I have a Vision. Despite the present circumstances that say otherwise, I believe this potential future is possible and totally within our reach, if only we choose to move toward it.
UAB history professor Pam King has written a number of interesting historical pieces for Weld of Birmingham that talk about the crossroads decisions that thrust Birmingham into the national and world conscious, decisions that have shaped its current reality. From Bull Connor’s decision to let thugs pummel the Freedom Riders into a bloody pulp, or unleash dogs and fire hoses on children. Or the city’s refusal to elect a progressive, who might have been the leader when Dr. King came to join the Alabama Christian Movement for Human Rights in the Birmingham civil rights campaign.
Atlanta enjoys a different destiny because its leaders made savvier decisions. It’s said that Birmingham city leaders’ inaction led an airline company to headquarter its operations in Atlanta rather than here in the ‘50s. Rather than publically fight integration in the ‘60s, Atlanta’s leaders claimed they were “too busy to hate” and focused more on making green than separating Blacks from Whites. That city’s first Black mayor put that rhetoric to the test when he forced business leaders to include minority-owned companies in the 1970’s expansion of Atlanta’s airport and other city projects.

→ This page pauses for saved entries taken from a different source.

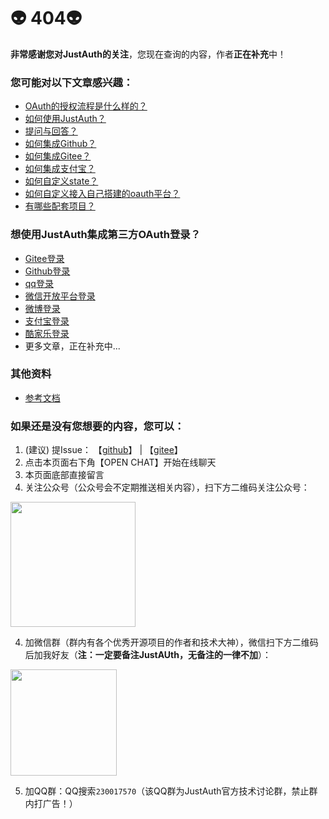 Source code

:# :alien: 404:alien: 

**非常感谢您对JustAuth的关注**，您现在查询的内容，作者**正在补充**中！

### 您可能对以下文章感兴趣：

- [OAuth的授权流程是什么样的？](https://justauth.wiki/#/oauth)
- [如何使用JustAuth？](https://justauth.wiki/#/how-to-use)
- [提问与回答？](https://justauth.wiki/#/Q&A)
- [如何集成Github？](https://justauth.wiki/#/oauth/github)
- [如何集成Gitee？](https://justauth.wiki/#/oauth/gitee)
- [如何集成支付宝？](https://justauth.wiki/#/oauth/alipay)
- [如何自定义state？](https://justauth.wiki/#/customize-the-state-cache)
- [如何自定义接入自己搭建的oauth平台？](https://justauth.wiki/#/customize-the-oauth)
- [有哪些配套项目？](https://justauth.wiki/#/supporting)

### 想使用JustAuth集成第三方OAuth登录？

- [Gitee登录](oauth/gitee.md)
- [Github登录](oauth/github.md)
- [qq登录](oauth/qq.md)
- [微信开放平台登录](oauth/wechat_open.md)
- [微博登录](oauth/weibo.md)
- [支付宝登录](oauth/alipay.md)
- [酷家乐登录](oauth/kujiale.md)
- 更多文章，正在补充中...

### 其他资料

- [参考文档](references.md)

### 如果还是没有您想要的内容，您可以：

1. (建议) 提Issue： 【[github](https://github.com/justauth/JustAuth/issues)】 | 【[gitee](https://gitee.com/yadong.zhang/JustAuth/issues)】
2. 点击本页面右下角【OPEN CHAT】开始在线聊天
3. 本页面底部直接留言
4. 关注公众号（公众号会不定期推送相关内容），扫下方二维码关注公众号：

<img src="https://gitee.com/yadong.zhang/static/raw/master/wx/wechat_account.jpg" width="200" />

4. 加微信群（群内有各个优秀开源项目的作者和技术大神），微信扫下方二维码后加我好友（**注：一定要备注JustAUth，无备注的一律不加**）：

<img src="https://gitee.com/yadong.zhang/static/raw/master/wx/wx.png" width="170"/>

5. 加QQ群：QQ搜索`230017570`（该QQ群为JustAuth官方技术讨论群，禁止群内打广告！）
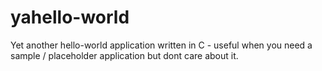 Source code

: # yahello-world
Yet another hello-world application written in C - useful when you need a sample / placeholder application but dont care about it.
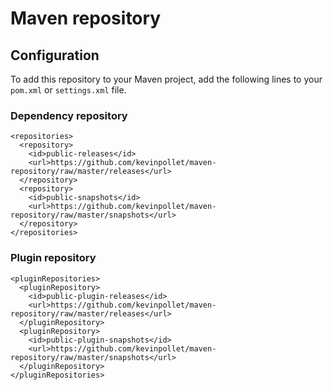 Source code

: Maven repository
================

Configuration
-------------

To add this repository to your Maven project, add the following lines to your `pom.xml` or `settings.xml` file.

### Dependency repository

	<repositories>
	  <repository>
	    <id>public-releases</id>
	    <url>https://github.com/kevinpollet/maven-repository/raw/master/releases</url>
	  </repository>
	  <repository>
	    <id>public-snapshots</id>
	    <url>https://github.com/kevinpollet/maven-repository/raw/master/snapshots</url>
	  </repository>
	</repositories>

### Plugin repository

	<pluginRepositories>
	  <pluginRepository>
	    <id>public-plugin-releases</id>
	    <url>https://github.com/kevinpollet/maven-repository/raw/master/releases</url>
	  </pluginRepository>
	  <pluginRepository>
	    <id>public-plugin-snapshots</id>
	    <url>https://github.com/kevinpollet/maven-repository/raw/master/snapshots</url>
	  </pluginRepository>
	</pluginRepositories> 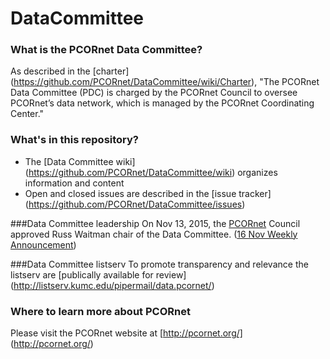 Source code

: # DataCommittee

### What is the PCORnet Data Committee?
As described in the [charter] (https://github.com/PCORnet/DataCommittee/wiki/Charter), "The PCORnet Data Committee (PDC) is charged by the PCORnet Council to oversee PCORnet’s data network, which is managed by the PCORnet Coordinating Center."

### What's in this repository?
- The [Data Committee wiki] (https://github.com/PCORnet/DataCommittee/wiki) organizes information and content  
- Open and closed issues are described in the [issue tracker] (https://github.com/PCORnet/DataCommittee/issues)  

###Data Committee leadership
On Nov 13, 2015, the [PCORnet](http://www.pcornet.org/) Council approved Russ Waitman chair of the Data Committee. ([16 Nov Weekly Announcement](https://pcornet.imeetcentral.com/pcornetmain/blogentry/42989652/))

###Data Committee listserv
To promote transparency and relevance the listserv are [publically available for review] (http://listserv.kumc.edu/pipermail/data.pcornet/)

### Where to learn more about PCORnet
Please visit the PCORnet website at [http://pcornet.org/] (http://pcornet.org/)
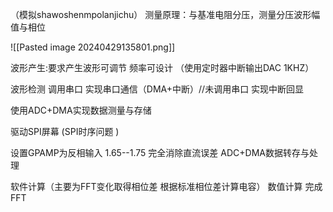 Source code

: （模拟shawoshenmpolanjichu）
   测量原理：与基准电阻分压，测量分压波形幅值与相位
   
![[Pasted image 20240429135801.png]]

波形产生:要求产生波形可调节  频率可设计 （使用定时器中断输出DAC 1KHZ）

波形检测
调用串口 实现串口通信（DMA+中断）//未调用串口 实现中断回显

使用ADC+DMA实现数据测量与存储 

驱动SPI屏幕
(SPI时序问题 )

设置GPAMP为反相输入 1.65--1.75 完全消除直流误差
ADC+DMA数据转存与处理 

软件计算（主要为FFT变化取得相位差 根据标准相位差计算电容）
数值计算  完成FFT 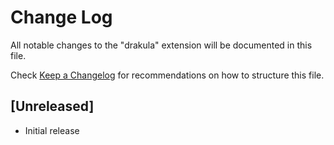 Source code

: # Change Log

All notable changes to the "drakula" extension will be documented in this file.

Check [Keep a Changelog](http://keepachangelog.com/) for recommendations on how to structure this file.

## [Unreleased]

- Initial release
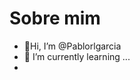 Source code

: # Sobre mim



- 👋Hi, I’m @Pablorlgarcia
- 🌱 I’m currently learning ...
-

<!---
Pablorlgarcia/Pablorlgarcia is a ✨ special ✨ repository because its `README.md` (this file) appears on your GitHub profile.
You can click the Preview link to take a look at your changes.
--->
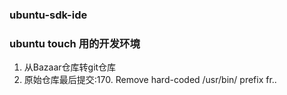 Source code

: ### ubuntu-sdk-ide


### ubuntu touch 用的开发环境
1. 从Bazaar仓库转git仓库
2. 原始仓库最后提交:170. Remove hard-coded /usr/bin/ prefix fr..
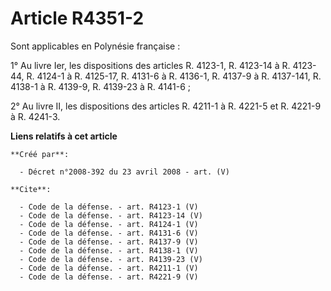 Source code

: # Article R4351-2

Sont applicables en Polynésie française : 

1° Au livre Ier, les dispositions des articles R. 4123-1, R. 4123-14 à R. 4123-44, R. 4124-1 à R. 4125-17, R. 4131-6 à R.
4136-1, R. 4137-9 à R. 4137-141, R. 4138-1 à R. 4139-9, R. 4139-23 à R. 4141-6 ; 

2° Au livre II, les dispositions des articles R. 4211-1 à R. 4221-5 et R. 4221-9 à R. 4241-3.

**Liens relatifs à cet article**

	**Créé par**:

	  - Décret n°2008-392 du 23 avril 2008 - art. (V)

	**Cite**:

	  - Code de la défense. - art. R4123-1 (V)
	  - Code de la défense. - art. R4123-14 (V)
	  - Code de la défense. - art. R4124-1 (V)
	  - Code de la défense. - art. R4131-6 (V)
	  - Code de la défense. - art. R4137-9 (V)
	  - Code de la défense. - art. R4138-1 (V)
	  - Code de la défense. - art. R4139-23 (V)
	  - Code de la défense. - art. R4211-1 (V)
	  - Code de la défense. - art. R4221-9 (V)
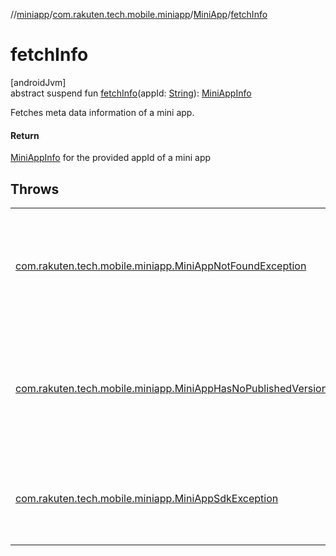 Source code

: //[miniapp](../../../index.md)/[com.rakuten.tech.mobile.miniapp](../index.md)/[MiniApp](index.md)/[fetchInfo](fetch-info.md)

# fetchInfo

[androidJvm]\
abstract suspend fun [fetchInfo](fetch-info.md)(appId: [String](https://kotlinlang.org/api/latest/jvm/stdlib/kotlin/-string/index.html)): [MiniAppInfo](../-mini-app-info/index.md)

Fetches meta data information of a mini app.

#### Return

[MiniAppInfo](../-mini-app-info/index.md) for the provided appId of a mini app

## Throws

| | |
|---|---|
| [com.rakuten.tech.mobile.miniapp.MiniAppNotFoundException](../-mini-app-not-found-exception/index.md) | when the specified project ID does not have any mini app exist on the server. |
| [com.rakuten.tech.mobile.miniapp.MiniAppHasNoPublishedVersionException](../-mini-app-has-no-published-version-exception/index.md) | when the specified mini app ID exists on the server but has no published versions |
| [com.rakuten.tech.mobile.miniapp.MiniAppSdkException](../-mini-app-sdk-exception/index.md) | when fetching fails from the BE server for any other reason. |
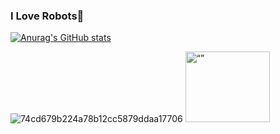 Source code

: ### I Love Robots🤖

<!--
**Rocky14683/Rocky14683** is a ✨ _special_ ✨ repository because its `README.md` (this file) appears on your GitHub profile.

Here are some ideas to get you started:

- 🔭 I’m currently working on ...
- 🌱 I’m currently learning ...
- 👯 I’m looking to collaborate on ...
- 🤔 I’m looking for help with ...
- 💬 Ask me about ...
- 📫 How to reach me: ...
- 😄 Pronouns: ...
- ⚡ Fun fact: ...
-->
[![Anurag's GitHub stats](https://github-readme-stats.vercel.app/api?username=Rocky14683&show_icons=true&theme=radical)](https://github.com/anuraghazra/github-readme-stats)


![74cd679b224a78b12cc5879ddaa17706](https://user-images.githubusercontent.com/101498190/230771783-c8cd2097-854f-4c6a-b68d-1a5344d00f7f.jpeg)
<img src="74cd679b224a78b12cc5879ddaa17706" alt= “” width="135" height="113">
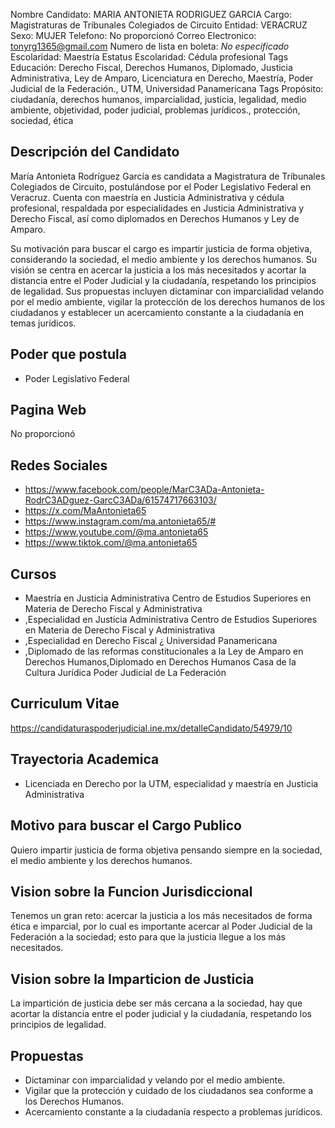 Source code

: Nombre Candidato: MARIA ANTONIETA RODRIGUEZ GARCIA
Cargo: Magistraturas de Tribunales Colegiados de Circuito
Entidad: VERACRUZ
Sexo: MUJER
Telefono: No proporcionó
Correo Electronico: tonyrg1365@gmail.com
Numero de lista en boleta: *No especificado*
Escolaridad: Maestría
Estatus Escolaridad: Cédula profesional
Tags Educación: Derecho Fiscal, Derechos Humanos, Diplomado, Justicia Administrativa, Ley de Amparo, Licenciatura en Derecho, Maestría, Poder Judicial de la Federación., UTM, Universidad Panamericana
Tags Propósito: ciudadanía, derechos humanos, imparcialidad, justicia, legalidad, medio ambiente, objetividad, poder judicial, problemas jurídicos., protección, sociedad, ética


## Descripción del Candidato 

María Antonieta Rodríguez García es candidata a Magistratura de Tribunales Colegiados de Circuito, postulándose por el Poder Legislativo Federal en Veracruz. Cuenta con maestría en Justicia Administrativa y cédula profesional, respaldada por especialidades en Justicia Administrativa y Derecho Fiscal, así como diplomados en Derechos Humanos y Ley de Amparo. 

Su motivación para buscar el cargo es impartir justicia de forma objetiva, considerando la sociedad, el medio ambiente y los derechos humanos. Su visión se centra en acercar la justicia a los más necesitados y acortar la distancia entre el Poder Judicial y la ciudadanía, respetando los principios de legalidad. Sus propuestas incluyen dictaminar con imparcialidad velando por el medio ambiente, vigilar la protección de los derechos humanos de los ciudadanos y establecer un acercamiento constante a la ciudadanía en temas jurídicos.


## Poder que postula

- Poder Legislativo Federal


## Pagina Web

No proporcionó


## Redes Sociales

- https://www.facebook.com/people/MarC3ADa-Antonieta-RodrC3ADguez-GarcC3ADa/61574717663103/
- https://x.com/MaAntonieta65
- https://www.instagram.com/ma.antonieta65/#
- https://www.youtube.com/@ma.antonieta65
- https://www.tiktok.com/@ma.antonieta65


## Cursos

- Maestría en Justicia Administrativa   Centro de Estudios Superiores en Materia de Derecho Fiscal y Administrativa
- ,Especialidad en Justicia Administrativa   Centro de Estudios Superiores en Materia de Derecho Fiscal y Administrativa
- ,Especialidad en Derecho Fiscal ¿ Universidad Panamericana
- ,Diplomado de las reformas constitucionales a la Ley de Amparo en Derechos Humanos,Diplomado en Derechos Humanos Casa de la Cultura Jurídica Poder Judicial de La Federación


## Curriculum Vitae

https://candidaturaspoderjudicial.ine.mx/detalleCandidato/54979/10


## Trayectoria Academica

- Licenciada en Derecho por la UTM, especialidad y maestría en Justicia Administrativa


## Motivo para buscar el Cargo Publico

Quiero impartir justicia de forma objetiva pensando siempre en la sociedad, el medio ambiente y los derechos humanos.


## Vision sobre la Funcion Jurisdiccional

Tenemos un gran reto: acercar la justicia a los más necesitados de forma ética e imparcial, por lo cual es importante acercar al Poder Judicial de la Federación a la sociedad; esto para que la justicia llegue a los más necesitados.


## Vision sobre la Imparticion de Justicia

La impartición de justicia debe ser más cercana a la sociedad, hay que acortar la distancia entre el poder judicial y la ciudadanía, respetando los principios de legalidad.


## Propuestas

- Dictaminar con imparcialidad y velando por el medio ambiente.
- Vigilar que la protección y cuidado de los ciudadanos sea conforme a los Derechos Humanos.
- Acercamiento constante a la ciudadanía respecto a problemas jurídicos.

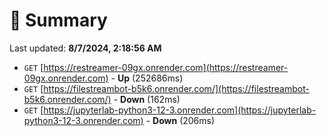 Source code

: # 📖 Summary
Last updated: **8/7/2024, 2:18:56 AM**

- `GET` [https://restreamer-09gx.onrender.com](https://restreamer-09gx.onrender.com) - **Up** (252686ms)
- `GET` [https://filestreambot-b5k6.onrender.com/](https://filestreambot-b5k6.onrender.com/) - **Down** (162ms)
- `GET` [https://jupyterlab-python3-12-3.onrender.com](https://jupyterlab-python3-12-3.onrender.com) - **Down** (206ms)

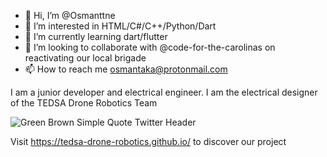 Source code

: - 👋 Hi, I’m @Osmanttne
- 👀 I’m interested in HTML/C#/C++/Python/Dart
- 🌱 I’m currently learning dart/flutter
- 💞️ I’m looking to collaborate with @code-for-the-carolinas on reactivating our local brigade 
- 📫 How to reach me osmantaka@protonmail.com

I am a junior developer and electrical engineer. I am the electrical designer of the TEDSA Drone Robotics Team

![Green Brown Simple Quote Twitter Header](https://user-images.githubusercontent.com/85412764/180003539-fb1cbbeb-89b0-4097-a60d-1141a8ad362a.png)

Visit https://tedsa-drone-robotics.github.io/ to discover our project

Choices have consequences. Good choices today lead to better outcomes tomorrow. I know I resolve to make better in 2013, because I definitely need better outcomes.
I hope our citizens chose to embrace the lessons of Birmingham 1963 and not forget the past in a headlong rush to move “50 Years Forward.” We ignore the power and purpose of Birmingham63’s history to our future peril if our only concern is to “get past the fire hoses and dogs.”
The world didn’t end on 12-21-2012. Maybe it was the end of an era, a new beginning for the people of this planet to move to another level.
Lincoln did not live to see the eventual fulfillment of the Emancipation Proclamation, or the adoption of 13th Amendment that eventually freed African American slaves. Dr. King did not live to see the Dream he spoke about on the Lincoln Memorial steps some 100 years later.
Today – 50 years after the historic March on Washington D.C., after the Children’s March in Birmingham or the 16th Street Baptist Church bombing that killed four girls and the shootings that took the lives of two boys on the same day in 1963 – we are still waiting for the fulfillment of a notion, that all men are created equal and deserve the necessary liberty to chose to live up to the fullest of their God-given potential.
America, the experiment, is still on-going. It’s one we need to prove viable as slavery in various forms continues growing worldwide. Let’s take to heart African Sankofa wisdom (symbolized here), where we look over our shoulder to the past and learns from it as we walk forward to a better future, in 2013 and beyond.
vickii
More Emancipation Proclamation Details
Metro Birmingham Branch NAACP Commemorates 150th Anniversary of the Emancipation Proclamation
On Saturday, January 5, 2013, the Metro Birmingham Branch NAACP will commemorate the 150th Commemoration of the Emancipation Proclamation at Greater Shiloh Missionary Baptist Church 2135 Jefferson Avenue SW, 35211 at 3:00 p.m.
President Abraham Lincoln's famous executive order is widely acclaimed as the beginning of the principled freeing of the slaves on January 1, 1863.
The featured speaker for the program is Attorney W.L. Williams, Jr., Civil Rights Litigator of the 1963 Civil Rights Movement.
Immediately following the program, the NAACP will host a book signing of "The Gentle Giant of Dynamite Hill," a book about the life and times of Attorney Arthur Shores by his daughters, Judge Helen Shore Lee and Barbara Shores.